Total V-Dub Coolness!

Max Bryant


----------



## Jafo (Apr 22, 2005)

pretty cool


----------



## bear (Aug 16, 2007)

looking good


----------



## GLH Turbo (Sep 2, 2007)

Lookin' good so far. What did you use for the smoke in the burnout picture?


----------



## 70_442 (Feb 25, 2007)

I stole a make-up pad from my wife, and ripped it apart. I think it worked pretty good.

GLH- what part of Ontario are you from?


----------



## GLH Turbo (Sep 2, 2007)

70_442 said:


> I stole a make-up pad from my wife, and ripped it apart. I think it worked pretty good.
> 
> GLH- what part of Ontario are you from?

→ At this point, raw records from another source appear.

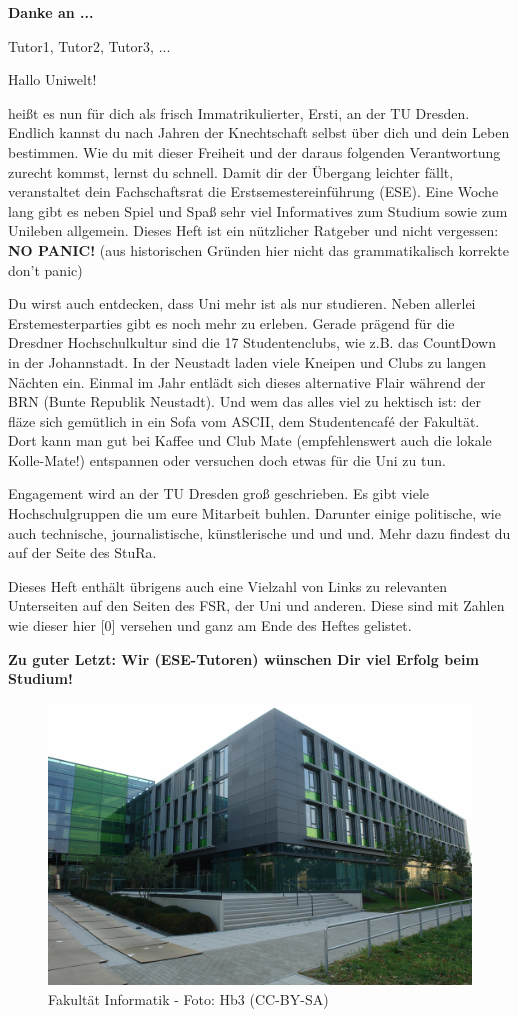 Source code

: \textbf{Danke an ...}

Tutor1, Tutor2, Tutor3, ...



Hallo Uniwelt!

heißt es nun für dich als frisch Immatrikulierter, Ersti, an der TU Dresden. 
Endlich kannst du nach Jahren der Knechtschaft selbst über dich und dein Leben bestimmen. 
Wie du mit dieser Freiheit und der daraus folgenden Verantwortung zurecht kommst, lernst du schnell. 
Damit dir der Übergang leichter fällt, veranstaltet dein Fachschaftsrat die Erstsemestereinführung (ESE). 
Eine Woche lang gibt es neben Spiel und Spaß sehr viel Informatives zum Studium sowie zum Unileben allgemein. 
Dieses Heft ist ein nützlicher Ratgeber und nicht vergessen: 
\textbf{NO PANIC!} (aus historischen Gründen hier nicht das grammatikalisch korrekte \glqq don't panic\grqq)

Du wirst auch entdecken, dass Uni mehr ist als nur studieren. 
Neben allerlei Erstemesterparties gibt es noch mehr zu erleben. 
Gerade prägend für die Dresdner Hochschulkultur sind die 17 Studentenclubs, wie z.B. das CountDown in der Johannstadt. 
In der Neustadt laden viele Kneipen und Clubs zu langen Nächten ein. 
Einmal im Jahr entlädt sich dieses alternative Flair während der BRN (Bunte Republik Neustadt). 
Und wem das alles viel zu hektisch ist: der fläze sich gemütlich in ein Sofa vom ASCII, dem Studentencafé der Fakultät. 
Dort kann man gut bei Kaffee und Club Mate (empfehlenswert auch die lokale Kolle-Mate!) entspannen oder versuchen doch etwas für die Uni zu tun.

Engagement wird an der TU Dresden groß geschrieben. 
Es gibt viele Hochschulgruppen die um eure Mitarbeit buhlen. 
Darunter einige politische, wie auch technische, journalistische, künstlerische und und und. Mehr dazu findest du auf der Seite des StuRa.

Dieses Heft enthält übrigens auch eine Vielzahl von Links zu relevanten Unterseiten auf den Seiten des FSR, der Uni und anderen. 
Diese sind mit Zahlen wie dieser hier [0] versehen und ganz am Ende des Heftes gelistet.

\textbf{Zu guter Letzt: Wir (ESE-Tutoren) wünschen Dir viel Erfolg beim Studium!}

\begin{figure}
\centering \includegraphics[width=\linewidth]{img/fakultaet.jpg}
\caption*{{\small Fakultät Informatik - Foto: Hb3 (CC-BY-SA)}}
\end{figure}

I'm from Markham, Ontario. I've been thinking a lot this past while about doing a couple of dioramas for myself. One would be a 1/64th scale model of my home and another would be a full drag strip setup.

Nice work with the make-up pad, I'm going to have to give that a shot tomorrow.


----------



## budsvtec (Feb 8, 2005)

Swwwweeeeet


----------



## roachmobkiller (Jun 12, 2007)

Super Bug by a bumper!
Nicely done 70-442 :thumbsup:


----------